El Gobierno empezó a trabajar en una versión local del “shutdown”, inspirada en el mecanismo que Estados Unidos utiliza cuando se interrumpe el financiamiento de parte de la administración pública. En el caso argentino, la idea de Javier Milei apunta a frenar el gasto cuando se terminen las partidas aprobadas. La dificultad será llevarlo a la práctica sin tocar áreas que el Estado no puede apagar.
El Gobierno todavía no explicó cómo lo aplicaría. El Presidente adelantó una regla simple: si una dependencia agota su presupuesto, no debería poder seguir ejecutando gasto. La medida se discute en paralelo a la reforma de la Carta Orgánica del Banco Central, con la que el Ejecutivo busca prohibir el financiamiento monetario del Tesoro.
La versión argentina del shutdown tendría como disparador el agotamiento de las partidas aprobadas. A diferencia del modelo estadounidense, donde el cierre suele originarse por la falta de acuerdo del Congreso para aprobar fondos, el esquema que analiza la Casa Rosada estaría atado al uso efectivo del presupuesto. Cuando un área consuma los recursos asignados, no debería poder comprometer nuevos gastos.
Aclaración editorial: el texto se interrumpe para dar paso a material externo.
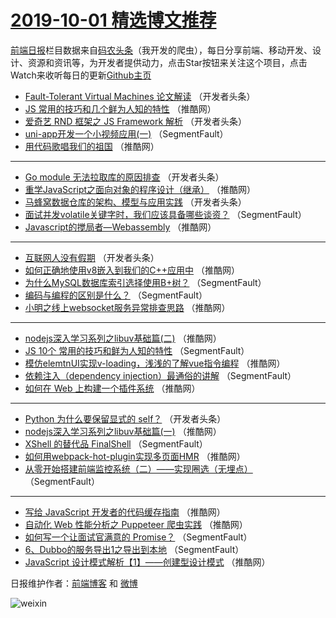 # [2019-10-01 精选博文推荐](http://hao.caibaojian.com/date/2019/10/01)

[前端日报](http://caibaojian.com/c/news)栏目数据来自[码农头条](http://hao.caibaojian.com/)（我开发的爬虫），每日分享前端、移动开发、设计、资源和资讯等，为开发者提供动力，点击Star按钮来关注这个项目，点击Watch来收听每日的更新[Github主页](https://github.com/kujian/frontendDaily)
* [Fault-Tolerant Virtual Machines 论文解读](http://hao.caibaojian.com/126552.html) （开发者头条）
* [JS 常用的技巧和几个鲜为人知的特性](http://hao.caibaojian.com/126591.html) （推酷网）
* [爱奇艺 RND 框架之 JS Framework 解析](http://hao.caibaojian.com/126550.html) （开发者头条）
* [uni-app开发一个小视频应用(一)](http://hao.caibaojian.com/126527.html) （SegmentFault）
* [用代码歌唱我们的祖国](http://hao.caibaojian.com/126575.html) （推酷网）

***
* [Go module 无法拉取库的原因排查](http://hao.caibaojian.com/126538.html) （开发者头条）
* [重学JavaScript之面向对象的程序设计（继承）](http://hao.caibaojian.com/126586.html) （推酷网）
* [马蜂窝数据仓库的架构、模型与应用实践](http://hao.caibaojian.com/126551.html) （开发者头条）
* [面试并发volatile关键字时，我们应该具备哪些谈资？](http://hao.caibaojian.com/126528.html) （SegmentFault）
* [Javascript的搅局者—Webassembly](http://hao.caibaojian.com/126576.html) （推酷网）

***
* [互联网人没有假期](http://hao.caibaojian.com/126539.html) （开发者头条）
* [如何正确地使用v8嵌入到我们的C++应用中](http://hao.caibaojian.com/126587.html) （推酷网）
* [为什么MySQL数据库索引选择使用B+树？](http://hao.caibaojian.com/126518.html) （SegmentFault）
* [编码与编程的区别是什么？](http://hao.caibaojian.com/126529.html) （SegmentFault）
* [小明之线上websocket服务异常排查思路](http://hao.caibaojian.com/126577.html) （推酷网）

***
* [nodejs深入学习系列之libuv基础篇(二)](http://hao.caibaojian.com/126588.html) （推酷网）
* [JS 10个 常用的技巧和鲜为人知的特性](http://hao.caibaojian.com/126519.html) （SegmentFault）
* [模仿elemtnUI实现v-loading，浅浅的了解vue指令编程](http://hao.caibaojian.com/126566.html) （推酷网）
* [依赖注入（dependency injection）最通俗的讲解](http://hao.caibaojian.com/126530.html) （SegmentFault）
* [如何在 Web 上构建一个插件系统](http://hao.caibaojian.com/126578.html) （推酷网）

***
* [Python 为什么要保留显式的 self？](http://hao.caibaojian.com/126542.html) （开发者头条）
* [nodejs深入学习系列之libuv基础篇(一)](http://hao.caibaojian.com/126589.html) （推酷网）
* [XShell 的替代品 FinalShell](http://hao.caibaojian.com/126520.html) （SegmentFault）
* [如何用webpack-hot-plugin实现多页面HMR](http://hao.caibaojian.com/126567.html) （推酷网）
* [从零开始搭建前端监控系统（二）——实现圈选（无埋点）](http://hao.caibaojian.com/126531.html) （SegmentFault）

***
* [写给 JavaScript 开发者的代码缓存指南](http://hao.caibaojian.com/126579.html) （推酷网）
* [自动化 Web 性能分析之 Puppeteer 爬虫实践](http://hao.caibaojian.com/126590.html) （推酷网）
* [如何写一个让面试官满意的 Promise？](http://hao.caibaojian.com/126521.html) （SegmentFault）
* [6、Dubbo的服务导出1之导出到本地](http://hao.caibaojian.com/126532.html) （SegmentFault）
* [JavaScript 设计模式解析【1】——创建型设计模式](http://hao.caibaojian.com/126580.html) （推酷网）

日报维护作者：[前端博客](http://caibaojian.com/) 和 [微博](http://caibaojian.com/go/weibo)

![weixin](https://user-images.githubusercontent.com/3055447/38468989-651132ac-3b80-11e8-8e6b-15122322a9d7.png)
El primer filtro será definir qué gastos se cortan y cuáles quedan a salvo. No es lo mismo una obra pública, una contratación administrativa, una campaña oficial, un programa social, el pago de salarios o una transferencia a provincias. El Gobierno deberá precisar si el freno se aplicará por ministerio, por jurisdicción, por programa o por partida específica.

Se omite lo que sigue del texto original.